Updating priority queue python Dijkstras algorithm

Question

I would like to understand in the following WORKING AND FINISHED code, why when updating pq_update, it is written as pq_update[neighbour][1].

Instead of writing pq_update[neighbour] (which is how I did it), it does not seem to change anything so why is it included ?

Thank you

import heapq

def dijkstra(graph, start):

  distances = {vertex:float('inf') for vertex in graph}
  pq = []
  pq_update = {}
  distances[start] = 0

  for vertex, value in distances.items():
    entry = [vertex, value]
    heapq.heappush(pq, entry)
    pq_update[vertex] = entry

  while pq:

    getmin = heapq.heappop(pq)[0]

    for neighbour, distance_neigh in graph[getmin].items():
      dist = distances[getmin] + distance_neigh
      if dist < distances[neighbour]:
        distances[neighbour] = dist
        pq_update[neighbour][1] = dist # THIS LINE !!!

  print(distances)
  return distances 


if __name__ == '__main__':

  example_graph = {
      'U': {'V': 2, 'W': 5, 'X': 1},
      'V': {'U': 2, 'X': 2, 'W': 3},
      'W': {'V': 3, 'U': 5, 'X': 3, 'Y': 1, 'Z': 5},
      'X': {'U': 1, 'V': 2, 'W': 3, 'Y': 1},
      'Y': {'X': 1, 'W': 1, 'Z': 1},
      'Z': {'W': 5, 'Y': 1},
  }
  dijkstra(example_graph, 'X')

Answer 1

Note: the implementation you have is broken and doesn't correctly implement Dijkstra. More on that below.

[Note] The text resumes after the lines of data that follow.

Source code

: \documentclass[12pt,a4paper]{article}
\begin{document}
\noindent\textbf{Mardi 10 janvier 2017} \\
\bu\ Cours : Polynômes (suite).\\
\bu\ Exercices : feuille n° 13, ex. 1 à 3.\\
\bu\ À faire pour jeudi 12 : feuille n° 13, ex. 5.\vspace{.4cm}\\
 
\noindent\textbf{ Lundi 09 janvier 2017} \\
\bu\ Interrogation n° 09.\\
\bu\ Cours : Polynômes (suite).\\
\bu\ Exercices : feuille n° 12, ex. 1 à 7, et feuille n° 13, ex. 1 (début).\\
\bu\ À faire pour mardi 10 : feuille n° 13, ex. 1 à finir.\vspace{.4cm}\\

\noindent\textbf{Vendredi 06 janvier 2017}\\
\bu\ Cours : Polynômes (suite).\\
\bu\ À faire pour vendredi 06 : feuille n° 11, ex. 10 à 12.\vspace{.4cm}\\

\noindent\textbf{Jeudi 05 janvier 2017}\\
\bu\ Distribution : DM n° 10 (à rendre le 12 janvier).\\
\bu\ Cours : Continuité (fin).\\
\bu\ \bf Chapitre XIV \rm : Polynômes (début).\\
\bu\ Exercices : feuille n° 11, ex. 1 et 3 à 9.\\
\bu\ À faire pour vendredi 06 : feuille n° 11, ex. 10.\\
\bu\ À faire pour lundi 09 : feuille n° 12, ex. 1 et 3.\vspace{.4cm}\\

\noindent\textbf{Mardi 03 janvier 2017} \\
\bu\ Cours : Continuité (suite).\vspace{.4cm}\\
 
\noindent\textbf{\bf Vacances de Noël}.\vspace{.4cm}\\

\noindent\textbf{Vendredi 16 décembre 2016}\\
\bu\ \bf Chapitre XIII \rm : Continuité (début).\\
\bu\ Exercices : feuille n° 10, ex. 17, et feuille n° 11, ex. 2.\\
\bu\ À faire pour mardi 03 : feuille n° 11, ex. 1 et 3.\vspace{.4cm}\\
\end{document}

The pq_update dictionary contains lists, each with two entries:

for vertex, value in distances.items():
    entry = [vertex, value]
    heapq.heappush(pq, entry)
    pq_update[vertex] = entry

So pq_update[neighbour] is a list with both the vertex and the distance. You want to update the distance, not replace the [vertex, value] list, so pq_update[neighbour][1] is used.

Note that the entry list is also shared wit the heapq. The pq heap has a reference to the same list object, so changes to pq_update[neightbor][1] will also be visible in entries still to be processed on heap!

When you assign directly to pq_update[neighbour], you remove that connection.

The reason you don't see any difference is because the implementation of the algorithm is actually broken, as the heap is not used correctly. The heap is sorted by first by the first value in the list items you pushed in. In your code that's the node name, not the distance, and the heapq order of items is never updated when the distances in the list items are altered. Because the heapq is not used correctly, you always traverse the nodes in alphabetical order.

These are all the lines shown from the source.